Digital payments, cryptocurrencies and the people behind the accounts must be traceable. A government infrastructure is needed to combat crimes such as money laundering, depictions of sexual violence against children, tax evasion and the financing of terrorist activities.”
The first part is obviously talking about central bank digital currencies, here contrasted with ‘private’ currencies, by which presumably they mean something like Libra.
In the second paragraph then they talk about public currencies, or cryptocurrencies, like bitcoin etc, with the Greens seemingly saying AML and KYC must apply.
If that is the correct interpretation, then they’re not really saying much because AML/KYC has applied to cryptos in the United States since 2013.
There can however be other interpretations, that by ‘private currency’ they mean bitcoin, but then why also mention cryptos and say they need to be traceable, meaning AML/KYC needs to apply.
The worry for bitcoiners is of course that since they are Green, they don’t like bitcoin at all, but that would be an extremist stance on the environment, with the German Greens being a center party rather than a radical party.
What matters to them therefore is not that energy is used, but how it is produced. For European and North American mining, some 90% of it is through renewable energy.
Due to the intense competition to mine bitcoin, which means securing any efficiency gains especially where energy production is concerned as that is most of the cost of mining, it is easily envisionable that market forces will lead to innovation in energy production in this space more than in any other industry.
There is little incentive for example to upgrade your house to be more energy efficient. There is almost total incentive to upgrade your mining energy setup because if your competitor does and you don’t, you’re out of business.
Hence miners generally tend to go to remote areas and setup hydro power as that is most efficient. In that process they could well be driving advancements on how such power is produced, something that could lead to lower costs and/or more abundance of renewable energy.
They could even get into the production of solar panels, driving that industry forward and so lowering costs or increasing productivity for all.
A stance against bitcoin due to energy usage therefore would be counterproductive if the aim is to increase renewable energy usage and production as well as to foster an environment where there can be much innovation in the production of such renewable energy.
Then there are cryptos like ethereum which are going Proof of Stake, so making that argument mute, but even for bitcoin, this is one of few industries of scale that has an inbuilt incentive to harness renewable energy production, and thus one of the few that can give rise to energy scientists and so on, increasing the chances of innovation.
Because ultimately the answer must be innovation, or at least that must be a key part of it, with bitcoin mining already driving innovation in semiconductors.
Their manifesto therefore seems to suggest at worst they’ll be neutral on bitcoin, with their new slogan being Change Creates Stability.

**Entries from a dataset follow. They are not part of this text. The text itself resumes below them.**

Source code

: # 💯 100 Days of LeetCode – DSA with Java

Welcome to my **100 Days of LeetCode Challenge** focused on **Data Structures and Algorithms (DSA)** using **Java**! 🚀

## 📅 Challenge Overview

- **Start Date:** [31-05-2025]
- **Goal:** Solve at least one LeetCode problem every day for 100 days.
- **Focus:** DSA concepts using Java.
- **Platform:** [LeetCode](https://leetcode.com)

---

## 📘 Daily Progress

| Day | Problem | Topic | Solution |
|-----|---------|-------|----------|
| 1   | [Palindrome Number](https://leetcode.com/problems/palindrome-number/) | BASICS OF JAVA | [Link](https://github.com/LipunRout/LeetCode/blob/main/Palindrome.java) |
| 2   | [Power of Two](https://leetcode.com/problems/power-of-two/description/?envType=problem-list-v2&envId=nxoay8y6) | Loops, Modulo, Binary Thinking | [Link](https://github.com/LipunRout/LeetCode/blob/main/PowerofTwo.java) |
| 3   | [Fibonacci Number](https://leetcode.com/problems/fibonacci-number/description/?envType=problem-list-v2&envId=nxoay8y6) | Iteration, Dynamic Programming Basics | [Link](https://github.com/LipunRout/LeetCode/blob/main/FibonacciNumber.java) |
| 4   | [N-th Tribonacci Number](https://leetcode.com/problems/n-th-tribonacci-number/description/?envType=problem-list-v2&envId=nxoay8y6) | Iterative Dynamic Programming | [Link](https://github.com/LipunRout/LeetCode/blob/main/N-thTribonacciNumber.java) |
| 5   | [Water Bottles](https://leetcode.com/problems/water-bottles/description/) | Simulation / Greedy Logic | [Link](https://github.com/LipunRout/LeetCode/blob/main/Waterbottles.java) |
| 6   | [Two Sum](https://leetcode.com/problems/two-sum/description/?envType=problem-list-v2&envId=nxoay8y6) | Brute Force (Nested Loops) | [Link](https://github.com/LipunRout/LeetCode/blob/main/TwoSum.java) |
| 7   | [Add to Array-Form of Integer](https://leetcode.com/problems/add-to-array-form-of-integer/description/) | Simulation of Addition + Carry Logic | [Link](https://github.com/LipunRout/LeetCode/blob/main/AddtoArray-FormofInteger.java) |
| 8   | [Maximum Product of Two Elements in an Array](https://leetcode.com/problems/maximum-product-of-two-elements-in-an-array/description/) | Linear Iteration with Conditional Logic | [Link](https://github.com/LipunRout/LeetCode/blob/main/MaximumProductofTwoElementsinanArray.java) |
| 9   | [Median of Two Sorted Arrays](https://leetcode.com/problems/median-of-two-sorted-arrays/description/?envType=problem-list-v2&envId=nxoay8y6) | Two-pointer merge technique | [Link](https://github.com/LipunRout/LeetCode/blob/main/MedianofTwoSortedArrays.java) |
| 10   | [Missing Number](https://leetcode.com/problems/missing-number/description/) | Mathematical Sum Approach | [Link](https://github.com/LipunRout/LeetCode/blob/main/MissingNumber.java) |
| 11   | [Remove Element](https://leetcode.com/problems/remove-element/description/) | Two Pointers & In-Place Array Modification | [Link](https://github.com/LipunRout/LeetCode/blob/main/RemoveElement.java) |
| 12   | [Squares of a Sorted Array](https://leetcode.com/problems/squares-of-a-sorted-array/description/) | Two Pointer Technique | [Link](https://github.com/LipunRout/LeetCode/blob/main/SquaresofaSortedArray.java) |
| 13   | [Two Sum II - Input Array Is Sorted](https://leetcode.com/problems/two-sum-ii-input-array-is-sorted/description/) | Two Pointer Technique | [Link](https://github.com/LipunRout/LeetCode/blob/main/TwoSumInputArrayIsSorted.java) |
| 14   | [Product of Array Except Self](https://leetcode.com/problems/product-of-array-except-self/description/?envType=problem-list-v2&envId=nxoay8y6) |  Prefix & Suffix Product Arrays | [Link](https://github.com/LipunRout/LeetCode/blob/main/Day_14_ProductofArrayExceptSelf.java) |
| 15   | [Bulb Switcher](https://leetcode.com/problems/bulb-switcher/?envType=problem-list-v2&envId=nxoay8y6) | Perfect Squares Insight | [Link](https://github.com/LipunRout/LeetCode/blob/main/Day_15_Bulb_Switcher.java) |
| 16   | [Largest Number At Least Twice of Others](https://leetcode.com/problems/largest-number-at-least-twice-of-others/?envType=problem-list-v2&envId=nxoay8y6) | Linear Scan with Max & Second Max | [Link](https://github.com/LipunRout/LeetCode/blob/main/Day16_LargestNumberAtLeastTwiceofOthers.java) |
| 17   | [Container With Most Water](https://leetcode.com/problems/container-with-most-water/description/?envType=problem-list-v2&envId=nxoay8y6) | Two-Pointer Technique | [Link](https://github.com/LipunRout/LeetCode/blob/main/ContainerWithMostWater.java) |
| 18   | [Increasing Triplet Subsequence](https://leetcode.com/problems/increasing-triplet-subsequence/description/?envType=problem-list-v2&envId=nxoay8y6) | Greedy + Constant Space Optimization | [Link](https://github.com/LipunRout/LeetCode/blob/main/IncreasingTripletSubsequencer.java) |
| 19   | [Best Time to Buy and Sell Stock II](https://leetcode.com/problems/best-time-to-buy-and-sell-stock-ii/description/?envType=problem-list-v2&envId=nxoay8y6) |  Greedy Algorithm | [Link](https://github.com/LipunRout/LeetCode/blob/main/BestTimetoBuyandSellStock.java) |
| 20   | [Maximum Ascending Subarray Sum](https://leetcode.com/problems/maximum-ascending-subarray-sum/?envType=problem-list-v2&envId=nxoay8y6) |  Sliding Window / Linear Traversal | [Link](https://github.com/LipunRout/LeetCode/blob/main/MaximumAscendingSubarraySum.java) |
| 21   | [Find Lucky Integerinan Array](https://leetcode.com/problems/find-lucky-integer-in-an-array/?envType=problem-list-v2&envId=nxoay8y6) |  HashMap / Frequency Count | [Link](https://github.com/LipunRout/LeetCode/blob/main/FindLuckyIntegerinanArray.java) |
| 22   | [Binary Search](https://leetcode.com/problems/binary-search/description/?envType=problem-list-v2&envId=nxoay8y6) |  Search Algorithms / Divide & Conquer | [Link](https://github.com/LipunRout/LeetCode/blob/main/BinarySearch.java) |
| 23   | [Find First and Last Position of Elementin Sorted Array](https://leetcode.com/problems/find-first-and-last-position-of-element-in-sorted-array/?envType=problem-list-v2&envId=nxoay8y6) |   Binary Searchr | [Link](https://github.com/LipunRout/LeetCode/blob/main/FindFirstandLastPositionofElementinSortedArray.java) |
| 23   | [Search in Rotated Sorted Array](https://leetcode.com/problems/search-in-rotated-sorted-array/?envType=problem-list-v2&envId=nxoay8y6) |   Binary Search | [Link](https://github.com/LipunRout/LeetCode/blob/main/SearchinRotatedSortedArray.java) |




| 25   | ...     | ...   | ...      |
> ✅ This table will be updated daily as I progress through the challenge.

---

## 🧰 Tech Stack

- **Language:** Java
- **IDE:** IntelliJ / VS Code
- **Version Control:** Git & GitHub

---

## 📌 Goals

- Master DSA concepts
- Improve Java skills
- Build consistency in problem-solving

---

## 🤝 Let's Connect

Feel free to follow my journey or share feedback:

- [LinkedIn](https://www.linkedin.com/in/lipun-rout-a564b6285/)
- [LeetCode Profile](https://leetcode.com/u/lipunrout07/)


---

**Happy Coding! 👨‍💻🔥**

That’s quite catchy as most agree some change is needed to maintain Europe’s advancement, with their change on offer being a green European continent that has a global outlook and influence.
If that is the right recipe to win over Germans remains to be seen, but on visuals – and presuming Baerbock gets nominated – she has arguably won.
That would usher in a new generation of politics and a new continent, with it probable all European and global capitals will be paying close attention to what might even be called Germany’s first international election in living memory.